• **Listed entries**

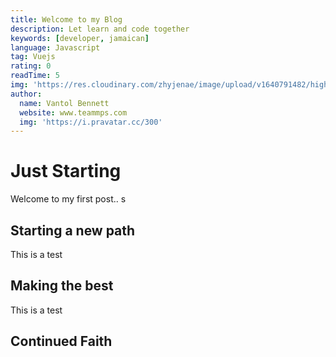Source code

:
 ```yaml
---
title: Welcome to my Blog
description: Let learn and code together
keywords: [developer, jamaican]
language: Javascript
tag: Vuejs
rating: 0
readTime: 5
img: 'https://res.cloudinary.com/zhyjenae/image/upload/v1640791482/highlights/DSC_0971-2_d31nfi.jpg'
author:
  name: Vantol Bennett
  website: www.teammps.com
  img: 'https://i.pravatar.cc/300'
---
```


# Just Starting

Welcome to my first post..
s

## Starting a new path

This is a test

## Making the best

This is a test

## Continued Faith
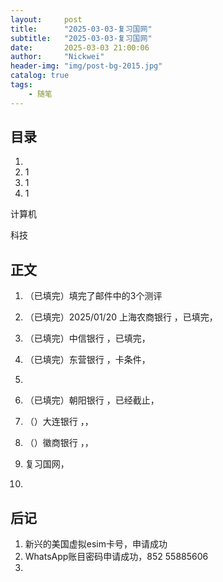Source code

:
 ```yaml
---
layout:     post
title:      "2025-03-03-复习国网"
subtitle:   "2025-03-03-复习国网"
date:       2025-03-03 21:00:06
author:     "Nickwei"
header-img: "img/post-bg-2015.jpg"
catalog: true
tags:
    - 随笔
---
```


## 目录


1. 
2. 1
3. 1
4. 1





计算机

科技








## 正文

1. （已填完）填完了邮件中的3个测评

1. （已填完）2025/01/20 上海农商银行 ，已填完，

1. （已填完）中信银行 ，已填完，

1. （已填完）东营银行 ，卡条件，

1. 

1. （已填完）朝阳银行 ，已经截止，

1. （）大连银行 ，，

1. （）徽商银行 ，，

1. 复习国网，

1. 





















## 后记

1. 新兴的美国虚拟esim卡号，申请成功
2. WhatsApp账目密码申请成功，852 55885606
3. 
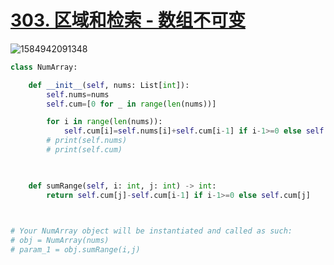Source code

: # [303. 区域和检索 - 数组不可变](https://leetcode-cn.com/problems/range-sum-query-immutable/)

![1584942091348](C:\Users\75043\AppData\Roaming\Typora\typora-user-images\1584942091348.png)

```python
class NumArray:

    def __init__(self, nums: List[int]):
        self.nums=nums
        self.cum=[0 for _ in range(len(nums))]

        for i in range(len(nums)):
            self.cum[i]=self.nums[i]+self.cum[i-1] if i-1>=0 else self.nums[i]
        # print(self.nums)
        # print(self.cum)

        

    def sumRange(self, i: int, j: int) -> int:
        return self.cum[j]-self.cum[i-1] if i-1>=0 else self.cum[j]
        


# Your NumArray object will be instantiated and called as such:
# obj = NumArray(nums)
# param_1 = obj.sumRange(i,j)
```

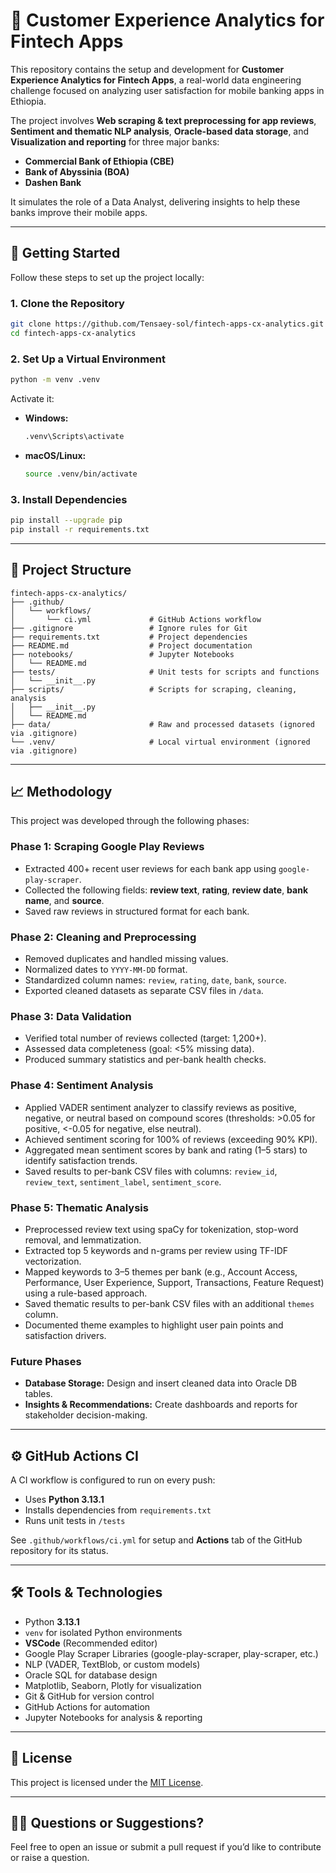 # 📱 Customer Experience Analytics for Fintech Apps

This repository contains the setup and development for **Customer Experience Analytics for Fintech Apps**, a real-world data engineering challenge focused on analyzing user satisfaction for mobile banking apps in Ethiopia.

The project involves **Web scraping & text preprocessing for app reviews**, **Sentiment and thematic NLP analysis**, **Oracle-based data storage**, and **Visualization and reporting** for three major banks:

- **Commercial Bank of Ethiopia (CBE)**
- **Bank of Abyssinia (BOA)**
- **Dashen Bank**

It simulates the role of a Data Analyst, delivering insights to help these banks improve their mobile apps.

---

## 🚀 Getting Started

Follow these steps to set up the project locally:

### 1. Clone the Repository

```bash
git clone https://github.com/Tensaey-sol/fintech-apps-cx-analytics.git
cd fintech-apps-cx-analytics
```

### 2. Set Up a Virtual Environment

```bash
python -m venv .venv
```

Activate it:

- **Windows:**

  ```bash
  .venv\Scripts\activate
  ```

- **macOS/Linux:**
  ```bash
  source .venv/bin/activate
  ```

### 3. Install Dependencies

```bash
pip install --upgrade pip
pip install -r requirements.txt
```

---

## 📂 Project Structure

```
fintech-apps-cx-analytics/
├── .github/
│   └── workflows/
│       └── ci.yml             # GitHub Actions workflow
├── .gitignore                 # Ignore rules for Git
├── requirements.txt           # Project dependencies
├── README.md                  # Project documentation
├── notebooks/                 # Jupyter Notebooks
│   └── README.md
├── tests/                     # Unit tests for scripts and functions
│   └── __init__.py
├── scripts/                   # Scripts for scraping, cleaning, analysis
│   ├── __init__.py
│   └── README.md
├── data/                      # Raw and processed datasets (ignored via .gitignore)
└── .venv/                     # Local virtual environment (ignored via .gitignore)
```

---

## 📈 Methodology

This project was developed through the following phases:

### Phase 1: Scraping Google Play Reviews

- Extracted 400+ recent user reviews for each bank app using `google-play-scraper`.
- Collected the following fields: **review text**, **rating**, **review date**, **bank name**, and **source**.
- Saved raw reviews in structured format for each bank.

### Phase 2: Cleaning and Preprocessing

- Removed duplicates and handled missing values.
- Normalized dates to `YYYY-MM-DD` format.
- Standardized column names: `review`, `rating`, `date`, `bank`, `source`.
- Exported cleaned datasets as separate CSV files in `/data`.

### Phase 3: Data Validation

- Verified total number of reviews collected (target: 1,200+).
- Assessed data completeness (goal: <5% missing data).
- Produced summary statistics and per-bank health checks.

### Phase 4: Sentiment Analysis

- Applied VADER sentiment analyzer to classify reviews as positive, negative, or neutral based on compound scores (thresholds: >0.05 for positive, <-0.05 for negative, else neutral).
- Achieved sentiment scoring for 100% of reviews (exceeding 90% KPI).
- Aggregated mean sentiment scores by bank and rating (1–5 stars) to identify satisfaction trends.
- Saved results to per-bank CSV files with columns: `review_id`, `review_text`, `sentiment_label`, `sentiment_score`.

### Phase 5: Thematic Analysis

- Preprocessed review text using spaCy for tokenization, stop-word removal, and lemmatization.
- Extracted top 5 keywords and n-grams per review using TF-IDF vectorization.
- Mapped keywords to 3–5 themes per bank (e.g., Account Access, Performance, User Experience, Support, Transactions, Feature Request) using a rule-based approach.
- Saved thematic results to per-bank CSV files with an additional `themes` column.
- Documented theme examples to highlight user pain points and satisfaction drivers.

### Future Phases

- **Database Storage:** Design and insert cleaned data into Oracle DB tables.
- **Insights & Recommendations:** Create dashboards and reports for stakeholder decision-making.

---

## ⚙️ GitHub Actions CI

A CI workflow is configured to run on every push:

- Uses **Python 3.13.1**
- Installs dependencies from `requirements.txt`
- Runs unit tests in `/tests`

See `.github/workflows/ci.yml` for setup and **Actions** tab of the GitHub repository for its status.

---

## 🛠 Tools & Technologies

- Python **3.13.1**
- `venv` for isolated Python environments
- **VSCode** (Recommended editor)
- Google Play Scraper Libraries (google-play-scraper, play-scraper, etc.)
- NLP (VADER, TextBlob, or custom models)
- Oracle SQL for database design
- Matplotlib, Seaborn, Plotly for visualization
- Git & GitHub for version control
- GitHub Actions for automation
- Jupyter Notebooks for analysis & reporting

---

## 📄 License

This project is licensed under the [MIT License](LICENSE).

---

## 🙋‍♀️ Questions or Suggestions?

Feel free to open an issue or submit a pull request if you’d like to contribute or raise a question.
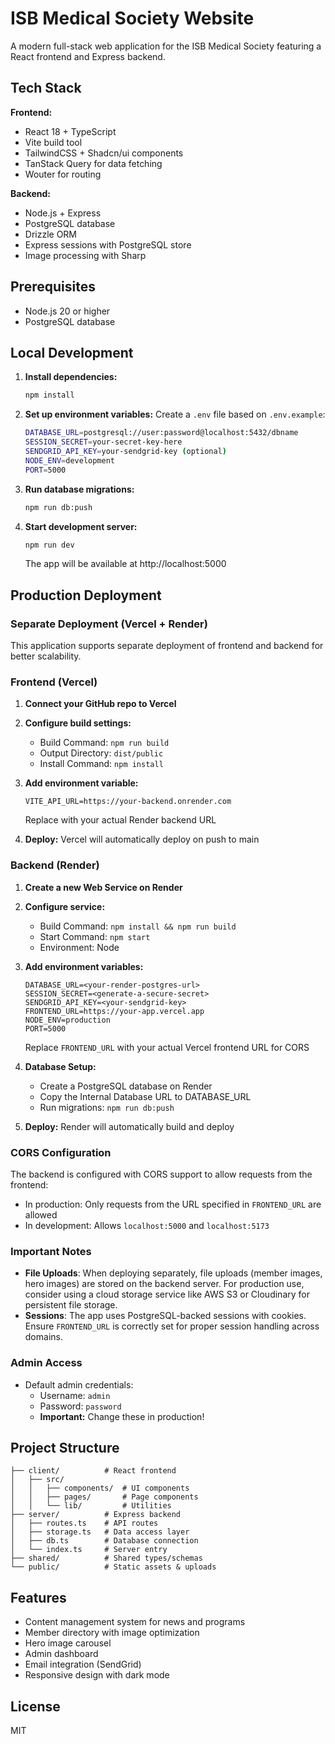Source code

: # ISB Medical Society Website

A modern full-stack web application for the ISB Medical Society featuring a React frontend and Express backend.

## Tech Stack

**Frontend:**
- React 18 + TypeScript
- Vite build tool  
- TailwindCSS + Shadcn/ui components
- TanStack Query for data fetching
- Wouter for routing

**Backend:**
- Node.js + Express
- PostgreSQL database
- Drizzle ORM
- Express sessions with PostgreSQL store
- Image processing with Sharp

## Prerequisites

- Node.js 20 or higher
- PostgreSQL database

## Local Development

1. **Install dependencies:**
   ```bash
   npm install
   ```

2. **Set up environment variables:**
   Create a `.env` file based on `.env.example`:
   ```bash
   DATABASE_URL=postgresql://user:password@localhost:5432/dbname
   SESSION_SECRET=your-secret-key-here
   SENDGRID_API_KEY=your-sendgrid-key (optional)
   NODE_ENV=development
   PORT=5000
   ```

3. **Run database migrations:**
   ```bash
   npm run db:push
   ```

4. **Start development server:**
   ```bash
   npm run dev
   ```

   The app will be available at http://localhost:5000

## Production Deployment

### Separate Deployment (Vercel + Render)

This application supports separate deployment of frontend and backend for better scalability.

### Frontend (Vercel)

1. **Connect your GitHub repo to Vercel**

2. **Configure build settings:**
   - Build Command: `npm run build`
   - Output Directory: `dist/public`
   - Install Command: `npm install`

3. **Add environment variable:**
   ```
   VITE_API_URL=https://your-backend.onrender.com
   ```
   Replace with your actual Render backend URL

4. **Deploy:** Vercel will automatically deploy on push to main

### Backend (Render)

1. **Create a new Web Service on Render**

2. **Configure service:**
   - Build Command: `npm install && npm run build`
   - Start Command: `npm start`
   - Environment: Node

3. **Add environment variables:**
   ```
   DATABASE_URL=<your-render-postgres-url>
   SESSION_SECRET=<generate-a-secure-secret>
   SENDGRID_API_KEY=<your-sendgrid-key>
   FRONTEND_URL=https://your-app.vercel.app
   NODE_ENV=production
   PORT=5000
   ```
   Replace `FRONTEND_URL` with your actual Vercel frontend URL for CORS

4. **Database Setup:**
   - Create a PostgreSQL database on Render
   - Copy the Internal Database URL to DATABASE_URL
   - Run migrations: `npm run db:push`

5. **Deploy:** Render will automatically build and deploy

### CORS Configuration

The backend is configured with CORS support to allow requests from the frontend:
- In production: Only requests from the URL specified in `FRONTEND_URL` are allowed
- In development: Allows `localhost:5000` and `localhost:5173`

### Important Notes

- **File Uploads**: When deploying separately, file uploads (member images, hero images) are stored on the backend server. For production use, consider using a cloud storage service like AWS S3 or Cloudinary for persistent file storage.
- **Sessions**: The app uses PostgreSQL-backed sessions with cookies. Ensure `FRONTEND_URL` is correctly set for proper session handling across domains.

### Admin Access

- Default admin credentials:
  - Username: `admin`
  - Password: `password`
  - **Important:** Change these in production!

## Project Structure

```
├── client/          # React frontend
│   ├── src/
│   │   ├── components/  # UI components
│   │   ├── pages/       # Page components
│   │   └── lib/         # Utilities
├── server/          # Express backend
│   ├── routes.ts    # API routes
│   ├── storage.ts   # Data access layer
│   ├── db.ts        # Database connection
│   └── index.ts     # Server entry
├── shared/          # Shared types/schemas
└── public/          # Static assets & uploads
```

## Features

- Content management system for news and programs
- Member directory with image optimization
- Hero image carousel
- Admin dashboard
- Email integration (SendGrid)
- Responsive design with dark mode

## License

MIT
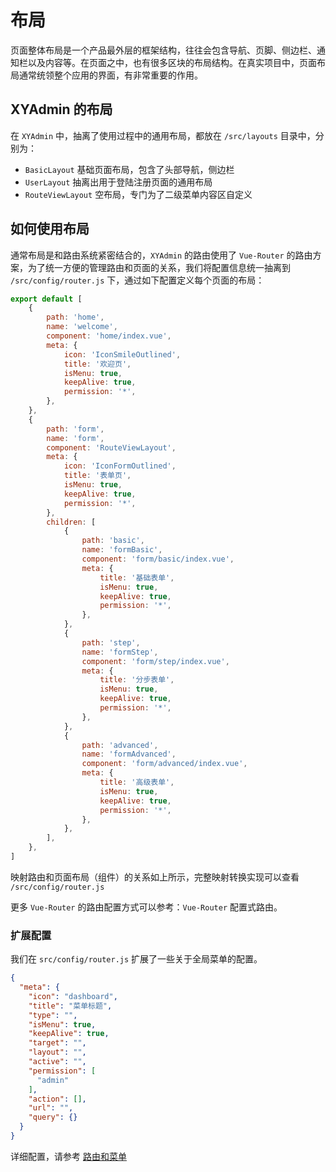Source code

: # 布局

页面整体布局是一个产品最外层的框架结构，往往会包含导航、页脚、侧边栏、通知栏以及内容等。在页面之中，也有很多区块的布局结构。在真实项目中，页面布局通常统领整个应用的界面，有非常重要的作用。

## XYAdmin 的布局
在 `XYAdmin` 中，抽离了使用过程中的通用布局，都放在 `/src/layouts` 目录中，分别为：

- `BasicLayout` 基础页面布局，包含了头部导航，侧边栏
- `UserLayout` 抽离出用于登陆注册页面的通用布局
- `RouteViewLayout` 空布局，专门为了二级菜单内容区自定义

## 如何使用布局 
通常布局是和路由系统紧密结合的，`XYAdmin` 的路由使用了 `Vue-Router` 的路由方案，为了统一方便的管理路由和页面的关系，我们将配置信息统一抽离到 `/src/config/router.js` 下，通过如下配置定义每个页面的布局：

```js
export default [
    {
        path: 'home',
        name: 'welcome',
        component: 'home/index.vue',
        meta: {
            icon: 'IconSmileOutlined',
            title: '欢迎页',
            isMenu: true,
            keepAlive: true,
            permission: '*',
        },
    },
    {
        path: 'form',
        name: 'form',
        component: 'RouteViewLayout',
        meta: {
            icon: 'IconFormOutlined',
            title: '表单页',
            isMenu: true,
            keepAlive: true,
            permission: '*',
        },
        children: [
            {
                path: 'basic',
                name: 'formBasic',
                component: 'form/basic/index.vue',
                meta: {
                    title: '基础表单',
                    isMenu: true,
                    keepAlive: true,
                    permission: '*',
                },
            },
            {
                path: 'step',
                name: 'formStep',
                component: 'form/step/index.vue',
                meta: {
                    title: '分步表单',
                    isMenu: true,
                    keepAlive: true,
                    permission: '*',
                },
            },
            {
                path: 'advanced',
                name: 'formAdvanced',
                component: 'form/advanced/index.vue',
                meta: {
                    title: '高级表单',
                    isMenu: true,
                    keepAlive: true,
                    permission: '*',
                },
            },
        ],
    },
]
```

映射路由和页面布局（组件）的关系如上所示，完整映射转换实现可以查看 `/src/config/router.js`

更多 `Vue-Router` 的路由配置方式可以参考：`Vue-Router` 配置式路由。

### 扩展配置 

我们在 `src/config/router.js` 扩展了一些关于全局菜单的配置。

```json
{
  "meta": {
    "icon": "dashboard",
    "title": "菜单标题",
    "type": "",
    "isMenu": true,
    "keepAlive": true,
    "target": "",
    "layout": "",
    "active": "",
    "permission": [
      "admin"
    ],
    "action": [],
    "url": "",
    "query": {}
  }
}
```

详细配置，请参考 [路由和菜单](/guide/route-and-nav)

• **Work required**
Each line above that falls between the line with "# 📱 Customer" and the line with "The project involves" should be printed exactly, together with those two lines, but the pictures should not.

• **Output**
 # 📱 Customer Experience Analytics for Fintech Apps

This repository contains the setup and development for **Customer Experience Analytics for Fintech Apps**, a real-world data engineering challenge focused on analyzing user satisfaction for mobile banking apps in Ethiopia.

The project involves **Web scraping & text preprocessing for app reviews**, **Sentiment and thematic NLP analysis**, **Oracle-based data storage**, and **Visualization and reporting** for three major banks:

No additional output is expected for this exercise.